Skirmishes have spread across Egypt's major cities on the second anniversary of the uprising that toppled Hosni Mubarak. Clashes between Morsi opponents and police have resulted in injuries and fatalities.

https://p.dw.com/p/17RZS
Protesters opposing Egyptian President Mohamed Mursi demonstrate at Tahrir Square in Cairo January 25, 2013. Hundreds of youths fought Egyptian police in Cairo on Friday on the second anniversary of the revolt that toppled Hosni Mubarak and brought the election of an Islamist president who protesters accuse of riding roughshod over the new democracy. Opponents of Mursi and his Muslim Brotherhood allies began massing in Cairo's Tahrir Square to revive the demands of a revolution they say has been betrayed by Islamists. REUTERS/Amr Abdallah Dalsh (EGYPT - Tags: POLITICS CIVIL UNREST)
Image: Reuters

Thousands of people took to the streets of the capital and other Egyptian cities on Friday to mark the day two years ago when protesters began demonstrations in Tahrir Square that eventually convinced President Mubarak to step down.
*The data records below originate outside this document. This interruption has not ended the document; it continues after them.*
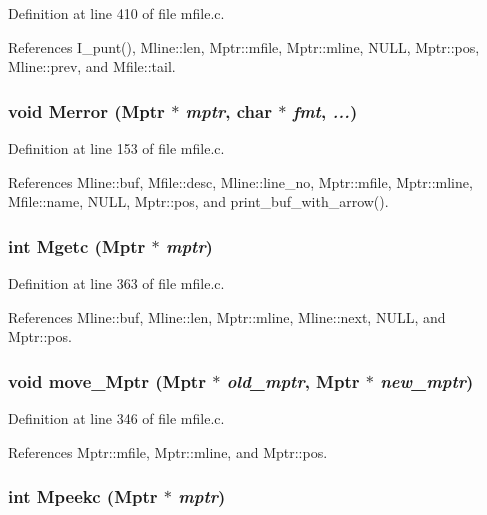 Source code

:Definition at line 410 of file mfile.c.

References I\_\-punt(), Mline::len, Mptr::mfile, Mptr::mline, NULL, Mptr::pos, Mline::prev, and Mfile::tail.
\subsubsection{\setlength{\rightskip}{0pt plus 5cm}void Merror (\bf{Mptr} $\ast$ {\em mptr}, char $\ast$ {\em fmt},  {\em ...})}\label{mfile_8h_a088b3c38141dc63cd443ac3a5ffc324}




Definition at line 153 of file mfile.c.

References Mline::buf, Mfile::desc, Mline::line\_\-no, Mptr::mfile, Mptr::mline, Mfile::name, NULL, Mptr::pos, and print\_\-buf\_\-with\_\-arrow().
\subsubsection{\setlength{\rightskip}{0pt plus 5cm}int Mgetc (\bf{Mptr} $\ast$ {\em mptr})}\label{mfile_8h_c4664739cce4f26f42fdd71d8cc13119}




Definition at line 363 of file mfile.c.

References Mline::buf, Mline::len, Mptr::mline, Mline::next, NULL, and Mptr::pos.
\subsubsection{\setlength{\rightskip}{0pt plus 5cm}void move\_\-Mptr (\bf{Mptr} $\ast$ {\em old\_\-mptr}, \bf{Mptr} $\ast$ {\em new\_\-mptr})}\label{mfile_8h_081956979b1e3c7cf53099a1c0817e08}




Definition at line 346 of file mfile.c.

References Mptr::mfile, Mptr::mline, and Mptr::pos.
\subsubsection{\setlength{\rightskip}{0pt plus 5cm}int Mpeekc (\bf{Mptr} $\ast$ {\em mptr})}\label{mfile_8h_74cd5a01b920e491f3ce448ad36f0f24}




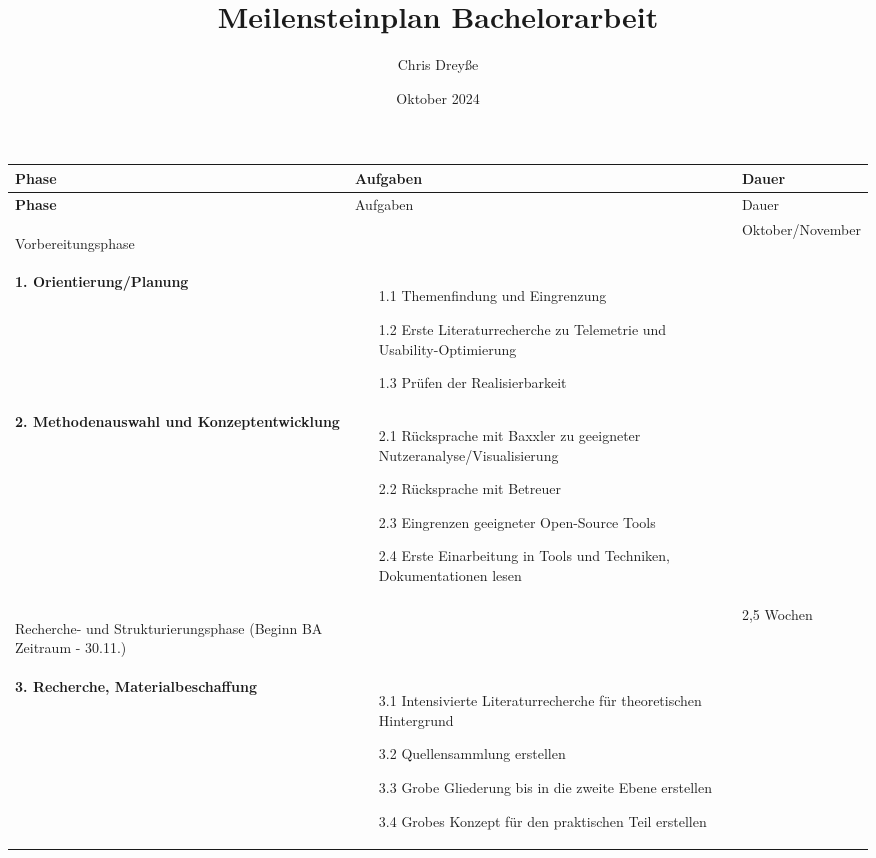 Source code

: \documentclass{article}
\title{\textbf{Meilensteinplan Bachelorarbeit}}
\author{Chris Dreyße}
\date{Oktober 2024}
\begin{document}
\maketitle

\begin{center}
    \begin{longtable}{>{\bfseries}p{} p{} p{}}
    \arrayrulecolor{myGreen}\hline
    \textcolor{myGreen}{Phase} & \textcolor{myGreen}{Aufgaben} & \textcolor{myGreen}{Dauer} \\ \hline
    \endfirsthead

    \hline
    \textcolor{myGreen}{Phase} & \textcolor{myGreen}{Aufgaben} & \textcolor{myGreen}{Dauer} \\ \hline
    \endhead

    Vorbereitungsphase & & Oktober/November \\ 
    1. Orientierung/Planung & 
    \begin{itemize}
        \item[1.1] Themenfindung und Eingrenzung
        \item[1.2] Erste Literaturrecherche zu Telemetrie und Usability-Optimierung
        \item[1.3] Prüfen der Realisierbarkeit
    \end{itemize} & \\ 
    
    2. Methodenauswahl und Konzeptentwicklung & 
    \begin{itemize}
        \item[2.1] Rücksprache mit Baxxler zu geeigneter Nutzeranalyse/Visualisierung
        \item[2.2] Rücksprache mit Betreuer
        \item[2.3] Eingrenzen geeigneter Open-Source Tools
        \item[2.4] Erste Einarbeitung in Tools und Techniken, Dokumentationen lesen
    \end{itemize} & \\ \hline
    
    Recherche- und Strukturierungsphase \textcolor{myGreen}{(Beginn BA Zeitraum - 30.11.)} & & 2,5 Wochen \\ 
    3. Recherche, Materialbeschaffung & 
    \begin{itemize}
        \item[3.1] Intensivierte Literaturrecherche für theoretischen Hintergrund
        \item[3.2] Quellensammlung erstellen
        \item[3.3] Grobe Gliederung bis in die zweite Ebene erstellen
        \item[3.4] Grobes Konzept für den praktischen Teil erstellen
    \end{itemize} & \\ \hline
    

\end{longtable}
\end{center}
\end{document}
Some protesters clashed with police on Friday, particularly on side streets leading towards the square. Police fired tear gas after some protesters had pelted them with rocks or petrol bombs. They also fired tear gas on Morsi opponents descending upon the presidential palace.

Elsewhere in the capital city, there were reports of protesters blocking roads and metro stops.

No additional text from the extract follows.